O objetivo, segundo o governo, é simplificar o procedimento de tomada de empréstimo, com risco baixíssimo e reduzir os juros praticados pelas instituições financeiras que se conveniarem ao INSS. Hoje já são 21 bancos oferecendo a "facilidade".
Como todos os pseudo-suplementos, o crédito dá a impressão de anabolizar os parcos rendimentos dos que contribuíram a vida inteira para a Previdência Social. Quase 60% dos empréstimos foram contraídos por segurados que ganham até dois salários mínimos.
Aposentados e pensionistas, contudo, quase 2,5 milhões até o final de abril, foram com muita sede ao pote, que não era de ouro, nem estava no final do arco-íris. Era somente mais uma campanha de marketing, que endividou a terceira idade, segurados do INSS, por acreditar na propaganda oficial de juros camaradas, da facilidade de empréstimo etc.
Na verdade, foi como se uma loja, padaria ou indústria convencesse um empregado, que solicitasse um reajuste salarial, a contrair um empréstimo com desconto em folha. É claro, alguém poderia dizer, que nenhum aposentado foi obrigado a contrair os tais empréstimos camaradas. Mas, ganhando tão pouco, muitos recorrem a esse expediente, por exemplo, para comprar os caros medicamentos de que os mais idosos tanto necessitam. Ou para esticar o dinheiro que sempre acaba antes do final do mês ou até mesmo adquirir um bem de consumo.

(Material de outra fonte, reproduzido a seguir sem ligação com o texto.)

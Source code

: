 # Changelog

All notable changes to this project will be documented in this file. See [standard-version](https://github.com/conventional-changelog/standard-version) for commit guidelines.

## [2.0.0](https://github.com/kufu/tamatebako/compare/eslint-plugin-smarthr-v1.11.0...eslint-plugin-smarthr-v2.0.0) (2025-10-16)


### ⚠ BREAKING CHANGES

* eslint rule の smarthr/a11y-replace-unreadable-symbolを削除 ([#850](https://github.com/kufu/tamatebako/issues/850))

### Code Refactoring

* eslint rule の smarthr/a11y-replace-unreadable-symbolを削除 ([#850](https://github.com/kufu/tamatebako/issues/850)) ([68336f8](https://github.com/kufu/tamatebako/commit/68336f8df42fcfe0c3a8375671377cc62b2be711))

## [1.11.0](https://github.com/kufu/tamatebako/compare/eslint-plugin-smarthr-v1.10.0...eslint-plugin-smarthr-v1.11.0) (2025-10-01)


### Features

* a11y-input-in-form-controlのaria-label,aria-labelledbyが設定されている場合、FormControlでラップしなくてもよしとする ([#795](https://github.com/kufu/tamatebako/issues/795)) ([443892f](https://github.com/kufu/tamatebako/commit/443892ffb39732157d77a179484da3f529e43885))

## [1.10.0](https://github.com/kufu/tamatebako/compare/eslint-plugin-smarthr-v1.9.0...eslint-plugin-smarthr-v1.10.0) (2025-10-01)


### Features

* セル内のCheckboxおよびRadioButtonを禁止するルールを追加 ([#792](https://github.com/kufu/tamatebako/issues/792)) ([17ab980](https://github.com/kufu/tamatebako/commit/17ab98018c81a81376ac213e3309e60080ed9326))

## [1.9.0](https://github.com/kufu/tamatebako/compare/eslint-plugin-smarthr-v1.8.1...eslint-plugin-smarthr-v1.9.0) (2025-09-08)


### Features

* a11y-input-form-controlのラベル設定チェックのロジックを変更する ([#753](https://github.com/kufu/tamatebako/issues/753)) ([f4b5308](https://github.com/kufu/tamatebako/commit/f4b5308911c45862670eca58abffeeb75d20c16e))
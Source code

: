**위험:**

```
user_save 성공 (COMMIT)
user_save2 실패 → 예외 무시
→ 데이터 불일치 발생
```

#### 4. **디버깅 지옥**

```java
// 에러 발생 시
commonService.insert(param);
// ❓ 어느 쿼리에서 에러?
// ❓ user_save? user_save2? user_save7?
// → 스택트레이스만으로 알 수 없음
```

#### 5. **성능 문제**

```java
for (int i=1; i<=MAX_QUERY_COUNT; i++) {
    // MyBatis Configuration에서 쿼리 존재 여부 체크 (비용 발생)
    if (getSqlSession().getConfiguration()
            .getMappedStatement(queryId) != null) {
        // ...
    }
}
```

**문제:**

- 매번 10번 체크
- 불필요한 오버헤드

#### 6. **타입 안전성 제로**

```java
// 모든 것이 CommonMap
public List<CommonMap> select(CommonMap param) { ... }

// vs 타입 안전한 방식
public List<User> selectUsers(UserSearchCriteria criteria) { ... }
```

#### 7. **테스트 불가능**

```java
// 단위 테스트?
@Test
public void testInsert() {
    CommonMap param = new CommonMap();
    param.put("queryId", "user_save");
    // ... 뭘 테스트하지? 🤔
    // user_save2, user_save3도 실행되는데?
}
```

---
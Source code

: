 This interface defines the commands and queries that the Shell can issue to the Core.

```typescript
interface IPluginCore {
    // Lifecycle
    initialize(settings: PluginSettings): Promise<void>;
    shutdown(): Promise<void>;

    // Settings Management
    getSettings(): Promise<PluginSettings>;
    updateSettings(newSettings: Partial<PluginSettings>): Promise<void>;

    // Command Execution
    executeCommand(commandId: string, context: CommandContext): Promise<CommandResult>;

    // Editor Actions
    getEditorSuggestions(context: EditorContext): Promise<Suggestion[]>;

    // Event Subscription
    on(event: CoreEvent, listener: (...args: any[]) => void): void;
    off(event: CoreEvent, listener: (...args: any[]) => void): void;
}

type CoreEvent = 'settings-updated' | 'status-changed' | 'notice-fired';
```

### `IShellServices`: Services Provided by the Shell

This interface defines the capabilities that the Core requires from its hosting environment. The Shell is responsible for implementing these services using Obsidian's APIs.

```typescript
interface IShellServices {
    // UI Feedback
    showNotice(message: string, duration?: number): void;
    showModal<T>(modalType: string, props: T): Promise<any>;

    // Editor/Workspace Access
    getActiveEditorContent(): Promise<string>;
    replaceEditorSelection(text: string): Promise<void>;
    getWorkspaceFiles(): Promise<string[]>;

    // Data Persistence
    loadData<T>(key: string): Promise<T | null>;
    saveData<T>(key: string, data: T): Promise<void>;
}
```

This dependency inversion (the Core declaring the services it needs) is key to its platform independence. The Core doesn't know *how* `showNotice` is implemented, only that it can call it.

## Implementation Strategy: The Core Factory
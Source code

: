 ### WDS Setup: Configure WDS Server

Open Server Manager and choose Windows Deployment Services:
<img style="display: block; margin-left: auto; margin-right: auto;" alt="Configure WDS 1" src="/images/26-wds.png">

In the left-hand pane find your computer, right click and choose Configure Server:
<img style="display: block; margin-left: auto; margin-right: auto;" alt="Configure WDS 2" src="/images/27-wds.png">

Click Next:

Agora, o Ministério da Previdência tem que mudar de discurso, assim como as propagandas televisivas. Devem se preocupar com a falta de informações dos aposentados e pensionistas ao pegar dinheiro emprestado sem saber, claramente, de todas as conseqüências. Como a de pagar, durante três anos, um financiamento que talvez não tenha atendido a nenhuma grande necessidade, a menos que seja utilizado para fugir das dívidas de cartões de crédito, do cheque especial e de outros tipos de agiotagem.
Afinal, já são mais de mil queixas registradas na Ouvidoria da Previdência sobre irregularidades como cobrança em duplicidade, venda casada, no caso de bancos que obrigam a manutenção de conta corrente para concessão do empréstimo etc.
Sem pensar sempre o pior, talvez o motivo seja a descoberta, tardia, de que os tais créditos com desconto em folha têm desafiado os intermináveis aumentos de juros determinados pelo Comitê de Política Monetária do Banco Central (Copom). Segundo alguns analistas econômicos, é por isso que a inflação tem resistido às elevadas taxas de juros, sem sinalizar uma queda consistente.
Pode ser, ainda, que a profusão de ações na Justiça contra esse crédito esteja despertando o governo para o problema. Mas é estranho que, após a euforia oficial pela idéia de endividar um dos segmentos mais desprotegidos da população brasileira -os que dependem da Previdência Social para sobreviver-, nossas autoridades só agora pensem em lembrá-los de que não receberam aumento de aposentadoria ou de pensão.